(Entries provided Opens)
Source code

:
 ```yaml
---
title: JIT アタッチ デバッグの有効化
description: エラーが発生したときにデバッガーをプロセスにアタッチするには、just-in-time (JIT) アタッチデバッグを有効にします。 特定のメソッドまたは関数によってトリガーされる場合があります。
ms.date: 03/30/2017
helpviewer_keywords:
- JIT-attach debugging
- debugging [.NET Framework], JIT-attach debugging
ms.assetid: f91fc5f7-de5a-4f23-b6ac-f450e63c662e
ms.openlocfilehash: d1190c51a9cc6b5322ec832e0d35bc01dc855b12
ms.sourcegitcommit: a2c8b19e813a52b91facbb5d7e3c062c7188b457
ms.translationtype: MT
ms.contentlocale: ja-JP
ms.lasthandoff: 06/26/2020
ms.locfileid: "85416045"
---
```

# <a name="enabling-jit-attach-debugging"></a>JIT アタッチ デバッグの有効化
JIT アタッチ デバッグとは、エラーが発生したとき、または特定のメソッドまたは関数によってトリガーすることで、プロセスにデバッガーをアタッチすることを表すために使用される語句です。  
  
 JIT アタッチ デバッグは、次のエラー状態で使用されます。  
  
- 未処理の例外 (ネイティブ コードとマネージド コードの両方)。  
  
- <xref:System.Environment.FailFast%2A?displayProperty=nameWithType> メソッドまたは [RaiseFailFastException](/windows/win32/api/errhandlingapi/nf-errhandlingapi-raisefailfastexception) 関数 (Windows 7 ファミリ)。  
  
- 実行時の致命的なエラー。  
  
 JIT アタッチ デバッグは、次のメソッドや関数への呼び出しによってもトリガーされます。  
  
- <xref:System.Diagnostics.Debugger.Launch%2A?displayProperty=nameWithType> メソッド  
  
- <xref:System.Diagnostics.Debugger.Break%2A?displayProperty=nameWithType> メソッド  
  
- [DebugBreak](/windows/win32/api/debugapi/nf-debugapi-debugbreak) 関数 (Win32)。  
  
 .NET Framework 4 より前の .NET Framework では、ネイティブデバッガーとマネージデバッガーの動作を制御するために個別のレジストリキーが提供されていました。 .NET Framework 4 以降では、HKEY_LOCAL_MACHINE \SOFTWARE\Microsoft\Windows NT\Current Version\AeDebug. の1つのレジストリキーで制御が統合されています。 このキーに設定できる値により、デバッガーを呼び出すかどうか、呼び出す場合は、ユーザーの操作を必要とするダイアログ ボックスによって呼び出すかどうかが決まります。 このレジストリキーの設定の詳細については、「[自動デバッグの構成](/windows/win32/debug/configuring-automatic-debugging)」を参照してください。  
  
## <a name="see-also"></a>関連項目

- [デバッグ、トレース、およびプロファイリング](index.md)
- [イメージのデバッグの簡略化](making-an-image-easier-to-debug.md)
(Entries provided Closes)
— Exercise brief —
What number of lines in the listing above hold the string "デバッグは"? Give that number and nothing else.

— Response area —
2